- Sit down and think first: What is your topic?
- Research. Thoroughly. Become an expert on your topic. Use the InfoGuide, the Modern Language Association (MLA) (only when logged in to CampusNet), the interlibrary loans and special bibliographies on your topic. For further research possibilities, please check out our Research Links.
- Make an outline of points you absolutely have to mention (and be aware that certain items - like biographies of authors - normally do not belong in your paper): Select first and then structure your material. Do not forget that you have a limited amount of space.
- Sit down and start writing.
- Develop your topic out of the literary, historical, social... context.
- Provide definitions which are necessary for your topic (like 'stereotype', 'native literature', 'gender'), but avoid defining fixed literary terms (like 'alliteration' or 'symbol').
- Tell the readerwhat you intend to do: mention the topic, the aim of your paper and your basic hypothesis/hypotheses.
- Tell the readerhow you intend to do it: develop the structure from your aim.
- Provide information which is necessary for your topic but too extensive for inclusion in the introduction, or too pertinent (e.g. historical background, theoretical concepts).
- Develop and explicate your theses.
- Make sure that in your analysis you always give proof from the text: underline and illustrate your claims.

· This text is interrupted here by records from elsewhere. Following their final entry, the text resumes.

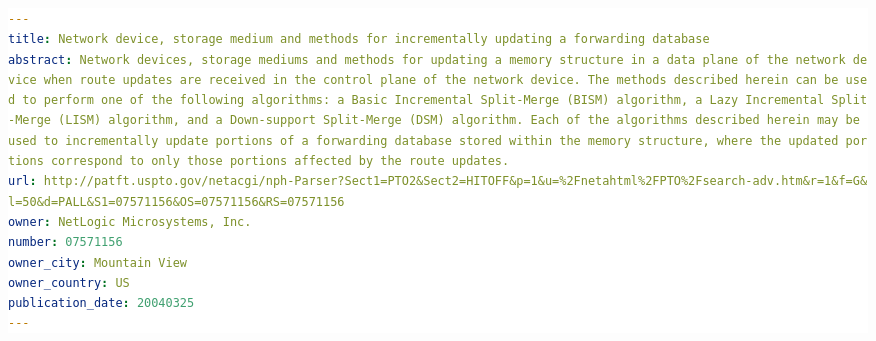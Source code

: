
 ```yaml
---
title: Network device, storage medium and methods for incrementally updating a forwarding database
abstract: Network devices, storage mediums and methods for updating a memory structure in a data plane of the network device when route updates are received in the control plane of the network device. The methods described herein can be used to perform one of the following algorithms: a Basic Incremental Split-Merge (BISM) algorithm, a Lazy Incremental Split-Merge (LISM) algorithm, and a Down-support Split-Merge (DSM) algorithm. Each of the algorithms described herein may be used to incrementally update portions of a forwarding database stored within the memory structure, where the updated portions correspond to only those portions affected by the route updates.
url: http://patft.uspto.gov/netacgi/nph-Parser?Sect1=PTO2&Sect2=HITOFF&p=1&u=%2Fnetahtml%2FPTO%2Fsearch-adv.htm&r=1&f=G&l=50&d=PALL&S1=07571156&OS=07571156&RS=07571156
owner: NetLogic Microsystems, Inc.
number: 07571156
owner_city: Mountain View
owner_country: US
publication_date: 20040325
---
```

- Always be to the point and evaluate your writing process continually: do I really have to mention this or that in order to cover my topic? Do I really have to include plot summaries? Usually not! And think about the limited space available...
Choose from any of the following: brief summary, evaluation of your thesis, outlook. But always tell the reader explicitly what the outcome of your analysis is.
Be wissenschaftlich! Be precise in formulation. Avoid hackneyed phrases ("... kann im Rahmen dieser Arbeit nicht behandelt werden"), jargon ("the implicature of the ontology of mammals") and redundancies. Beware of malapropisms (e.g. "audio- and heterostereotypes" instead of "auto- and heterostereotypes").
Always question your method and think about possible improvements. Omit any "I's" in your analysis. Omit any subjective judgements ("I liked this character best, because she was portrayed in a very realistic way").
Be as free of mistakes as possible.
Always state your sources.
Differentiate between Primär- and Sekundärliteratur, i.e. the literary texts you analysed in the paper and the scholarly texts you consulted for your analysis. Your bibliography has to contain both.